Siyasette ve sosyal konularda paradigmaların değiştiğinin, kasaba tipi siyaset anlayışının ve kerameti kendinden menkul iddiaların bittiğinin farkında olmadan halen öze dönmek lazım filan gibi ayakları yere basmayan, kenarı köşesi belli olmayan, hangi özden bahsedildiğini belirtmeden, dünyayı geçen yüzyıldan önceki bakış açısıyla, doktrinle okumaya çalışan kavramları savunmak bizleri bir adım ileriye götürmeyeceği gibi yozlaşmaya da sebep olur.
Tabi değişerek gelişmekten kastımız, küresel baronların ve yerli işbirlikçilerin, üniter ve milli yapı karşıtı etnikçilik, neoliberallik, küreselcilik, ümmetçilik gibi, maske yaptıkları demokrasi şekerine bulayıp bizlere dayattığı fikir ve eylemleri kabullenmek değildir.
Devlet yönetiminde devletin kuruluş esasları ile ilgili referansları ve mihenk taşları olur.
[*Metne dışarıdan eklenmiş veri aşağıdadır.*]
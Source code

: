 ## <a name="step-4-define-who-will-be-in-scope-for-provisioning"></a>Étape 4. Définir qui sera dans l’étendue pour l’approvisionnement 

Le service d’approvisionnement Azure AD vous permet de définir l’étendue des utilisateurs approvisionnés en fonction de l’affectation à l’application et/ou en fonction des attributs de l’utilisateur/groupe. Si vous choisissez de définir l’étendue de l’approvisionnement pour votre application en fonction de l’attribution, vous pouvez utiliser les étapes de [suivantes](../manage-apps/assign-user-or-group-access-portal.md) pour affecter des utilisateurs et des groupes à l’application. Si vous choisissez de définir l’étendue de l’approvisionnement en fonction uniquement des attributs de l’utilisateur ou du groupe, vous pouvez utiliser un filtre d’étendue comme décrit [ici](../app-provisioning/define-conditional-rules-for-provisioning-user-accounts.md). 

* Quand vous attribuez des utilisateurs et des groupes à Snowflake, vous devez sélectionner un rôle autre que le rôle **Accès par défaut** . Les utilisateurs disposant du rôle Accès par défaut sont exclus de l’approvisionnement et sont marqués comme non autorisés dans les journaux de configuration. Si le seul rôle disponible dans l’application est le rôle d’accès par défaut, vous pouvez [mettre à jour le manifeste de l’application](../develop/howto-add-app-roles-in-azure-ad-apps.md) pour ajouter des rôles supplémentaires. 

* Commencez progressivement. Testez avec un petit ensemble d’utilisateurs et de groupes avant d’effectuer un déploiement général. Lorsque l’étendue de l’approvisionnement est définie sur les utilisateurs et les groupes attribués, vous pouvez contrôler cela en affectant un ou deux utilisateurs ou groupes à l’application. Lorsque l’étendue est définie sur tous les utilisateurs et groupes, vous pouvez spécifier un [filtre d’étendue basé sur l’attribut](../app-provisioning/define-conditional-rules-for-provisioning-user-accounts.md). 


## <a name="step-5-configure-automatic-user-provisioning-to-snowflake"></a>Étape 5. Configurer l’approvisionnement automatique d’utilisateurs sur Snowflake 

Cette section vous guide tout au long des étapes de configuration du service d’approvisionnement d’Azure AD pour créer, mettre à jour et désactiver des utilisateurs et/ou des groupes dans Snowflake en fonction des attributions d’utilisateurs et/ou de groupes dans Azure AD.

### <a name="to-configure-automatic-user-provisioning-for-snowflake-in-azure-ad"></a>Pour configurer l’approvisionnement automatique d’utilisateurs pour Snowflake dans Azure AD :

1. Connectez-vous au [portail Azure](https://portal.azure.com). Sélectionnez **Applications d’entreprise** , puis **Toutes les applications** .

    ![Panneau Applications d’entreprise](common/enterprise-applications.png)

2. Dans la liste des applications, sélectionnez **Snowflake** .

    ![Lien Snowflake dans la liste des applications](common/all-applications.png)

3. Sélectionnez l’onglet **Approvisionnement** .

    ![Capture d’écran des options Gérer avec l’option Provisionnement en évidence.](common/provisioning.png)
Türkiye için bunlar Atatürk ve Cumhuriyetin kuruluş ilkleridir. Öyle kafasına göre kimse değiştiremez. Gelişim adına yapılan veya yapılacak değişikliklerin çıkış noktası bu referanslar, varış noktası ise devletin ve milletin daha refah içinde, daha demokratik ve özgür, daha akılcı, daha medeni hedefleri olmak zorundadır.
Mesela birilerinin, ”hadi değişiklik yapıyoruz, yeniden kuruluş Anayasası yapıyoruz” filan gibi, sanki kadim devleti yıkıp yeniden devlet kuracağını, TV için Kuruluş dizisi çektiğini sanan aklıyla yapılan değişiklikler gelişim olmayacağı gibi, ülkeyi de direkt duvara toslatır.
Doktrin bir hedefe ulaşmak için çizilen yol demektir. Bu yolda çıkış referans noktasını doğru belirleyip hedefi değiştirmeden, navigasyon cihazı gibi sürekli doğru istikamette rotayı güncelleyemiyorsanız, kerameti kendinden menkul birilerinin aklıyla hedefe ulaşması zordur.
Tabi ki değişim gerekli olduğunda yapılacaktır, ki değişen dünya düzeninde sürekli gerekiyor, ancak değişimin bir de gelişim içermesi de gerekiyor. Aksi halde değişim sadece çürümedir.
O halde önünde hiçbir setin dayanamadığı değişerek gelişmeye karşı çıkmak yerine, bunun bir şekilde olacağını kabul edip, değişimin çürüme yerine olgunlaşma ve gelişme yönünde olmasına gayret etmek akıllıca ve Türk Milletinin, devletinin bekasına hizmet olacaktır. Zeka ve şahsiyet sorunlarını beka sorunu zannedenleri de hizaya getirecektir.